Elementary School League
The Elementary School Basketball League, with separate girls’ and boys’ leagues, is co-sponsored by the West Orange Recreation Department and the Mountain Top League. The League has been in existence since 2008 and is open to residents in fourth and fifth grade. Games are played on Sundays, beginning in January at the WOHS Tarnoff Gym.
Middle School League
The Middle School Division, with boys’ and a girls’ leagues, is sponsored by the Mountain Top League and the West Orange Recreation Department. The league is open to residents in grades six through eight. Teams are randomly created via a coach’s draft. The teams play their games on various weekday evenings at various gyms within the township.
Hot Shot Tournament
The Hot Shot Tournament, sponsored by the West Orange Recreation Department, is in its second decade of existence. Each elementary school holds their local competition in December and January. In the Hot Shot, participants receive points based upon where on the court they make their shots from. Each contestant has 60 seconds to score as many points as possible.

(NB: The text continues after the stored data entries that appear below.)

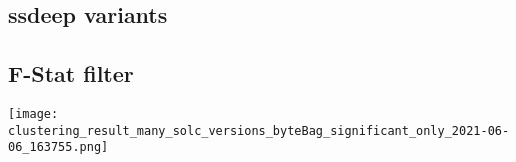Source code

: \documentclass[../main.tex]{subfiles}
\begin{document}


\subsection{ssdeep variants}

\subsection{F-Stat filter}

\texttt{[image: clustering\_result\_many\_solc\_versions\_byteBag\_significant\_only\_2021-06-06\_163755.png]}
\end{document}
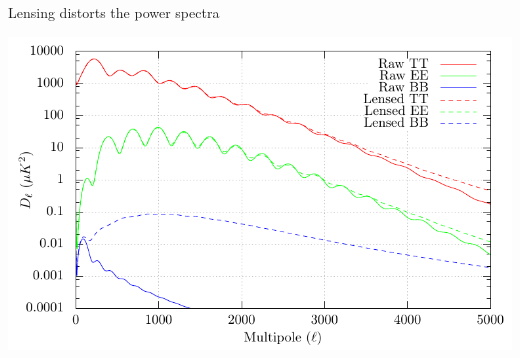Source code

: \documentclass[table]{beamer}
\begin{document}
\begin{frame}{Lensing distorts the power spectra}
	\begin{center}
		\includegraphics[width=\textwidth]{plots/spectra.pdf}
	\end{center}
\end{frame}
\end{document}
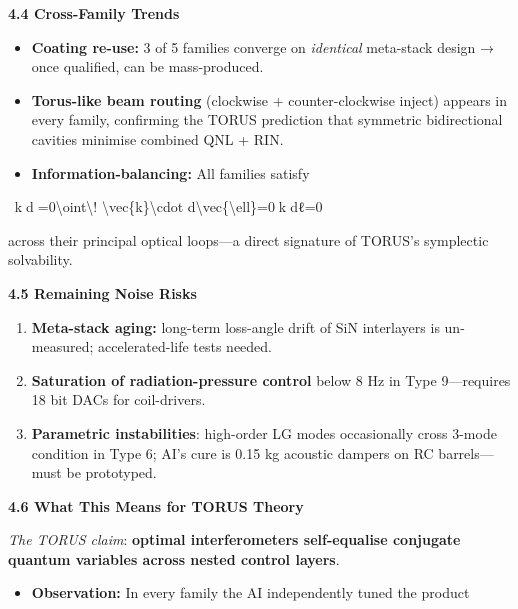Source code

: \documentclass[]{article}
\begin{document}
\textbf{4.4 Cross-Family Trends}

\begin{itemize}
\item
  \textbf{Coating re-use:} 3 of 5 families converge on \emph{identical}
  meta-stack design → once qualified, can be mass-produced.
\item
  \textbf{Torus-like beam routing} (clockwise + counter-clockwise
  inject) appears in every family, confirming the TORUS prediction that
  symmetric bidirectional cavities minimise combined QNL + RIN.
\item
  \textbf{Information-balancing:} All families satisfy
\end{itemize}

∮ ⁣k⃗⋅dℓ⃗=0\textbackslash{}oint\textbackslash{}!
\textbackslash{}vec\{k\}\textbackslash{}cdot
d\textbackslash{}vec\{\textbackslash{}ell\}=0∮k⋅dℓ=0

across their principal optical loops---a direct signature of TORUS's
symplectic solvability.

\textbf{4.5 Remaining Noise Risks}

\begin{enumerate}
\def\labelenumi{\arabic{enumi}.}
\item
  \textbf{Meta-stack aging:} long-term loss-angle drift of SiN
  interlayers is un-measured; accelerated-life tests needed.
\item
  \textbf{Saturation of radiation-pressure control} below 8 Hz in Type
  9---requires 18 bit DACs for coil-drivers.
\item
  \textbf{Parametric instabilities}: high-order LG modes occasionally
  cross 3-mode condition in Type 6; AI's cure is 0.15 kg acoustic
  dampers on RC barrels---must be prototyped.
\end{enumerate}

\textbf{4.6 What This Means for TORUS Theory}

\emph{The TORUS claim}: \textbf{optimal interferometers self-equalise
conjugate quantum variables across nested control layers}.

\begin{itemize}
\item
  \textbf{Observation:} In every family the AI independently tuned the
  product
\end{itemize}
\end{document}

All school champions are then brought together to compete for the Town Championship. Each school champion receives a School Champion t-shirt to wear when competing at the finals.
The 2015 Elementary School Champions competing on Sunday are:
- Gregory: Evan Reynolds and Kennedy Morgan
- Hazel: Santiago Orrico and Christie Mescharles
- Mt. Pleasant: Kiley Capstraw and Nick Foglia
- Pleasantdale: Kyle Schiner and Cameron Daniels
- Redwood: Ari Rosu and Olivia Telemaque
- St. Cloud: Jackson Ward and Kassidy Scott
- Washington: Tyree Ware and Amari Quevedo
Elementary School Girls’ Basketball: Lady Lions vs. Lady Panthers
Mount Pleasant Lady Lions
Mt. Pleasant Elementary School’s undefeated Lady Lions are going for their second championship this Sunday, and for the second time, they are playing the 5-2 Lady Panthers in the finals. According to Lions Coach Chelsea Capstraw, the team, comprising all fifth graders and one fourth grader, was mostly green last year.
“When the girls started playing, they really had no idea about the game and began by learning the basics,” said Capstraw, whose assistant coaches are Will Wilkes and Gary Walters.
“They have really blossomed into great players who have found a real love for the game,” she said. “They have turned into a wonderful group of ladies who have come together, really grasped the concepts and have determination through roof. They show up every day to get better and it is a great experience for me as a coach.”
Capstraw said that basketball is more than just a game to the Lions, it has taught them a lot—much of which has been blended into their daily lives.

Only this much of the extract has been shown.